Yes, he convinced me to take him to the Scout campout! He was so cute - like a little boy. I suggested that since we got held up @ Radiation, and would be getting to the event LATE, I would sleep in the Expedition. My word! You'd have thought I suggested running naked through camp! He informed me that I couldn't because I wasn't Order of the Arrow! It wasn't allowed! He was so excited we we got there that he started getting out of the truck before it even stopped! I'm so glad my brother-in-law convinced me how important this trip was for Greg! I'm in a hotel nearby and will pick him up tomorrow @ 10 AM.

April 18th

Continued from the 16th! It turns out that they had someone in the area so it was convenient for TXU to shut off the power! TXU that’s right TXU turned off the power 3 days early because someone was already in the neighborhood and so it was convenient for them!!! What audacity! Fortunately. Jennifer and Kay are such angels that they also have fantastic friends that we have come to love and adore. Debbie Maurelli's parents were out of town for the weekend and she called them and they welcomed Kay, Greg, and I into their home for the weekend, without even knowing Greg & I! After much ranting about a cancer patient they did manage to get the power on by Saturday morn, so we got to move back!

On Saturday, April 14th, Greg got a wonderful surprise. Randy and Janna Best, along with their three kids (Lacey, Kayla [& her friend Jessica], & Manton) arrived for a surprise visit. I couldn’t believe I actually kept my mouth shut! Greg was blown away! Greg was so invigorated that he even went to the movies with Manton & Randy. They saw Pathfinder & Greg even stayed awake through most of it! Sunday he was till pretty alert considering all the activity the past 3 days had. Monday & Tuesday it seemed to catch up with him. He was exhausted. Today, even though he had chemo he had a lot more energy and better spirits. He only had to have 2 chemo treatments, so now he is done! His hair started falling out Monday. He is NOT happy about that.

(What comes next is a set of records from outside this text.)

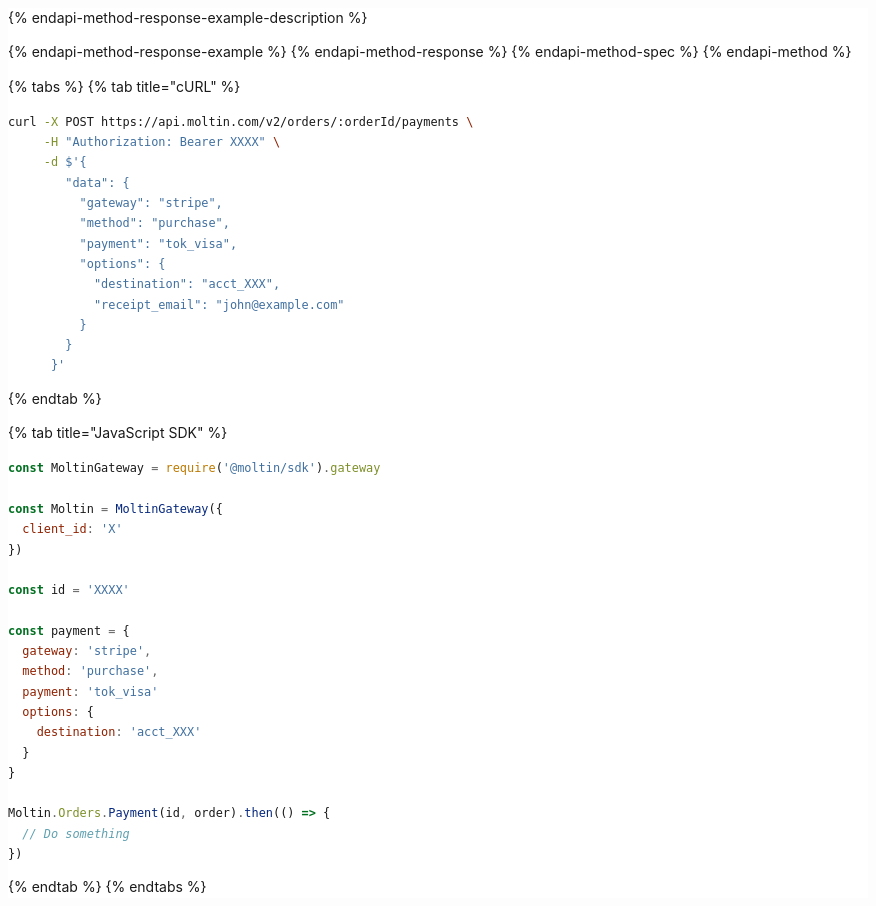 {% endapi-method-response-example-description %}

```

```
{% endapi-method-response-example %}
{% endapi-method-response %}
{% endapi-method-spec %}
{% endapi-method %}

{% tabs %}
{% tab title="cURL" %}
```bash
curl -X POST https://api.moltin.com/v2/orders/:orderId/payments \
     -H "Authorization: Bearer XXXX" \
     -d $'{
        "data": {
          "gateway": "stripe",
          "method": "purchase",
          "payment": "tok_visa",
          "options": {
            "destination": "acct_XXX",
            "receipt_email": "john@example.com"
          }
        }
      }'
```
{% endtab %}

{% tab title="JavaScript SDK" %}
```javascript
const MoltinGateway = require('@moltin/sdk').gateway

const Moltin = MoltinGateway({
  client_id: 'X'
})

const id = 'XXXX'

const payment = {
  gateway: 'stripe',
  method: 'purchase',
  payment: 'tok_visa'
  options: {
    destination: 'acct_XXX'
  }
}

Moltin.Orders.Payment(id, order).then(() => {
  // Do something
})
```
{% endtab %}
{% endtabs %}
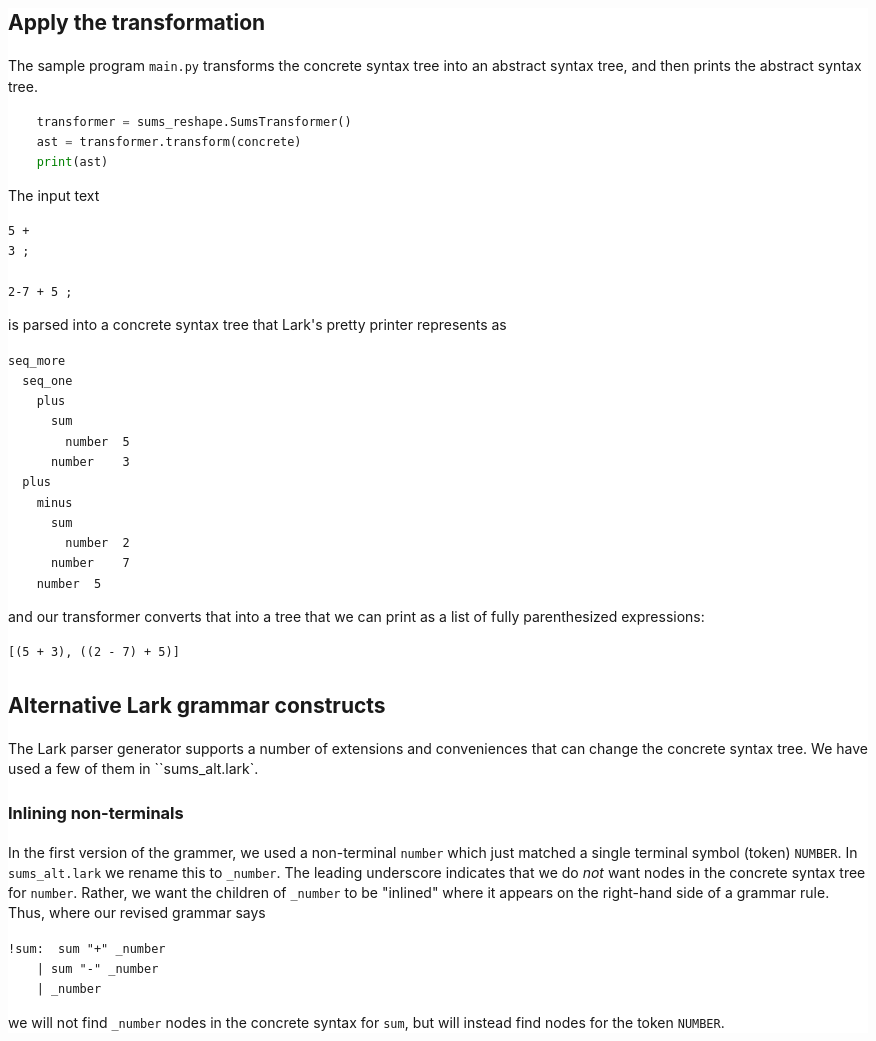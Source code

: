 ## Apply the transformation

The sample program `main.py` transforms the concrete syntax tree 
into an abstract syntax tree, and then prints the abstract syntax tree. 

```python
    transformer = sums_reshape.SumsTransformer()
    ast = transformer.transform(concrete)
    print(ast)
```

The input text
```
5 +
3 ;

2-7 + 5 ;
```

is parsed into a concrete syntax tree that Lark's pretty printer 
represents as 

```
seq_more
  seq_one
    plus
      sum
        number	5
      number	3
  plus
    minus
      sum
        number	2
      number	7
    number	5
```

and our transformer converts that into a tree that we can print as a 
list of fully parenthesized expressions: 

```
[(5 + 3), ((2 - 7) + 5)]
```

## Alternative Lark grammar constructs

The Lark parser generator supports a number of extensions and 
conveniences that can change the concrete syntax tree.  We have used 
a few of them in ``sums_alt.lark`. 

### Inlining non-terminals

In the first version of the grammer, we used a non-terminal `number` 
which just matched a single terminal symbol (token) `NUMBER`.  In 
`sums_alt.lark` we rename this to `_number`.  The leading underscore 
indicates that we do _not_ want nodes in the concrete syntax tree 
for `number`.  Rather, we want the children of `_number` to be 
"inlined" where it appears on the right-hand side of a grammar rule. 
Thus, where our revised grammar says 
``` 
!sum:  sum "+" _number
    | sum "-" _number
    | _number
```
we will not find `_number` nodes in the concrete syntax for `sum`, 
but will instead find nodes for the token `NUMBER`.  
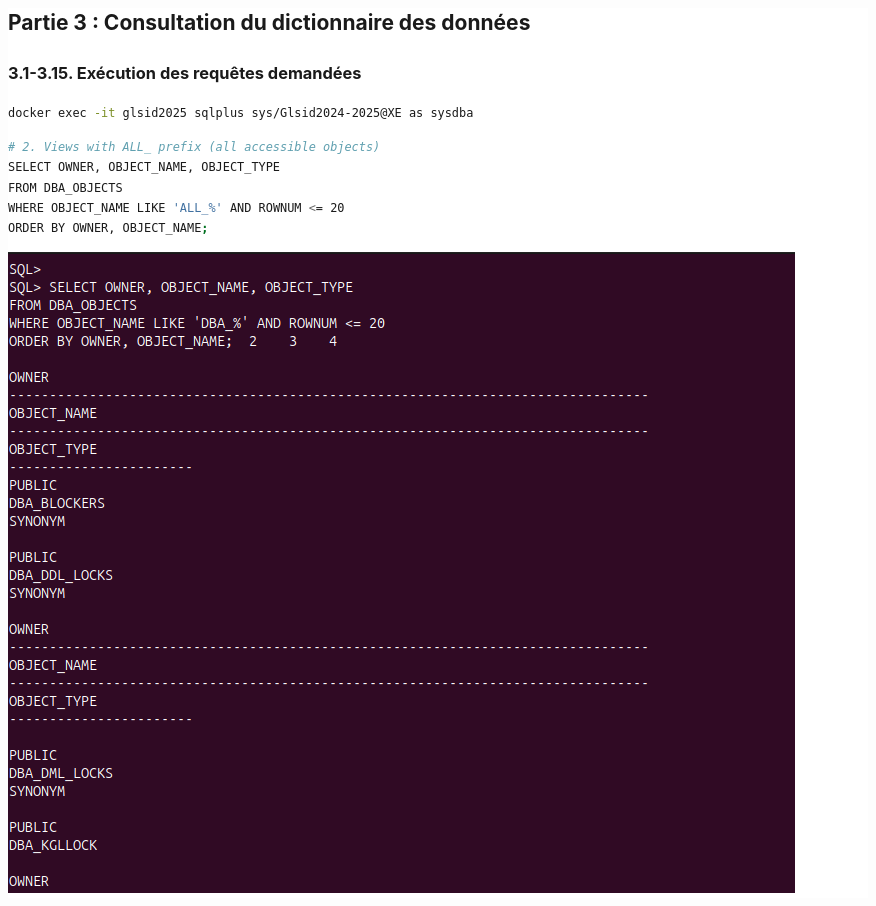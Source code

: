 ## Partie 3 : Consultation du dictionnaire des données

### 3.1-3.15. Exécution des requêtes demandées

```bash
docker exec -it glsid2025 sqlplus sys/Glsid2024-2025@XE as sysdba 
```


```bash
# 2. Views with ALL_ prefix (all accessible objects)
SELECT OWNER, OBJECT_NAME, OBJECT_TYPE
FROM DBA_OBJECTS
WHERE OBJECT_NAME LIKE 'ALL_%' AND ROWNUM <= 20
ORDER BY OWNER, OBJECT_NAME;
```
![alt text](<Capture d’écran du 2025-03-18 21-00-59.png>) 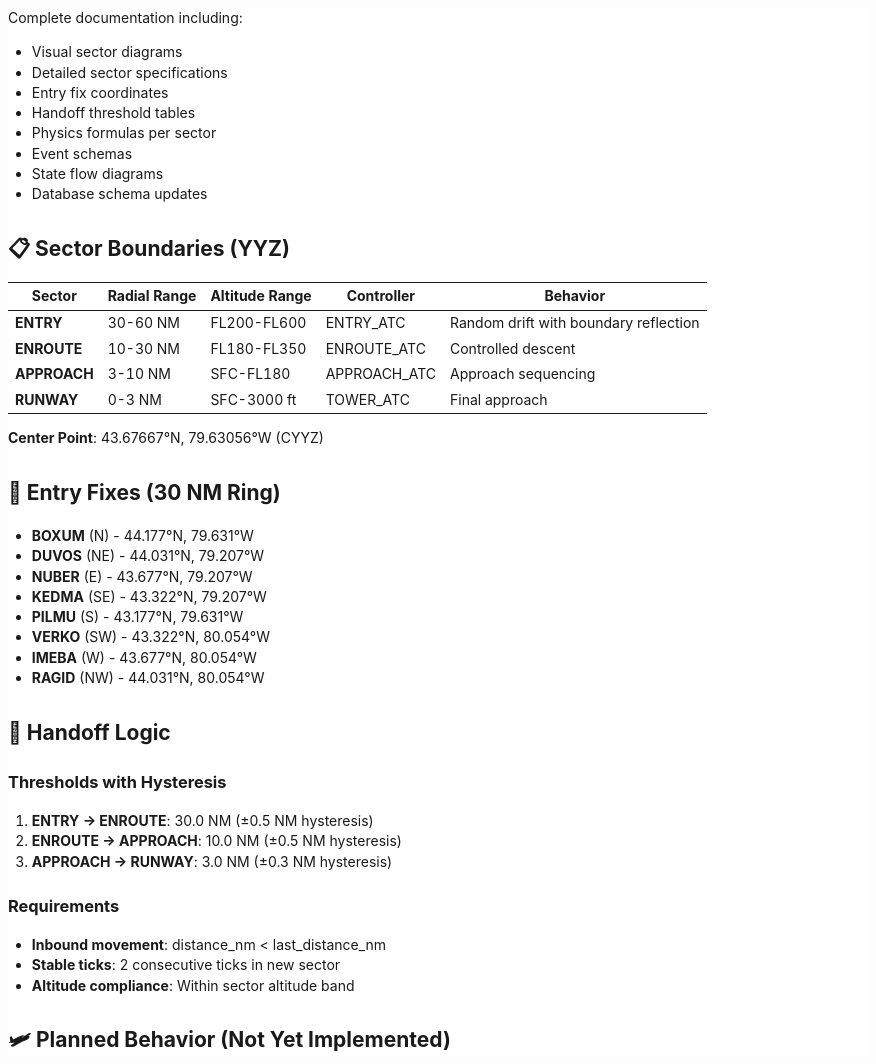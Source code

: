 Complete documentation including:
- Visual sector diagrams
- Detailed sector specifications
- Entry fix coordinates
- Handoff threshold tables
- Physics formulas per sector
- Event schemas
- State flow diagrams
- Database schema updates

## 📋 Sector Boundaries (YYZ)

| Sector | Radial Range | Altitude Range | Controller | Behavior |
|--------|--------------|----------------|------------|----------|
| **ENTRY** | 30-60 NM | FL200-FL600 | ENTRY_ATC | Random drift with boundary reflection |
| **ENROUTE** | 10-30 NM | FL180-FL350 | ENROUTE_ATC | Controlled descent |
| **APPROACH** | 3-10 NM | SFC-FL180 | APPROACH_ATC | Approach sequencing |
| **RUNWAY** | 0-3 NM | SFC-3000 ft | TOWER_ATC | Final approach |

**Center Point**: 43.67667°N, 79.63056°W (CYYZ)

## 🎯 Entry Fixes (30 NM Ring)

- **BOXUM** (N) - 44.177°N, 79.631°W
- **DUVOS** (NE) - 44.031°N, 79.207°W
- **NUBER** (E) - 43.677°N, 79.207°W
- **KEDMA** (SE) - 43.322°N, 79.207°W
- **PILMU** (S) - 43.177°N, 79.631°W
- **VERKO** (SW) - 43.322°N, 80.054°W
- **IMEBA** (W) - 43.677°N, 80.054°W
- **RAGID** (NW) - 44.031°N, 80.054°W

## 🔄 Handoff Logic

### Thresholds with Hysteresis

1. **ENTRY → ENROUTE**: 30.0 NM (±0.5 NM hysteresis)
2. **ENROUTE → APPROACH**: 10.0 NM (±0.5 NM hysteresis)
3. **APPROACH → RUNWAY**: 3.0 NM (±0.3 NM hysteresis)

### Requirements
- **Inbound movement**: distance_nm < last_distance_nm
- **Stable ticks**: 2 consecutive ticks in new sector
- **Altitude compliance**: Within sector altitude band

## 🛩️ Planned Behavior (Not Yet Implemented)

He is now trying to convince me to drive him to an Order of the Arrow Boy Scout campout this weekend! We'll see!

April16, 2007

What a week! Ever since they put Greg on the feeding tube we've been telling nurses and the nutritionist that we needed to see an internal med doc for diabetes control. I had been letting Greg keep up with his blood sugars. Bad idea. He had not told me the actual #'s, just that it was high. After the doc's got the report of greg's blood tests for the week that had included glucose levels this time, I got an afternoon call to head to the hosp. because Greg's Sugar count was 499 and his Potassium was 6.1 - both BAD. Well, by 11PM we finally got the blood sugar down to 250 and the potassium under control, so they sent us home. Of course, Friday was an early morning for us. On Friday he has 2 radiation treatments, and this Friday, we also had a ER followup with internal medicine. When we got home @ 3:30, there was no electricity. The electric bill wasn't due until Monday, but the company had taken it upon themselves to turn it off 3 days early! I give up! I'm posting this and adding more about our exciting weekend tomorrow!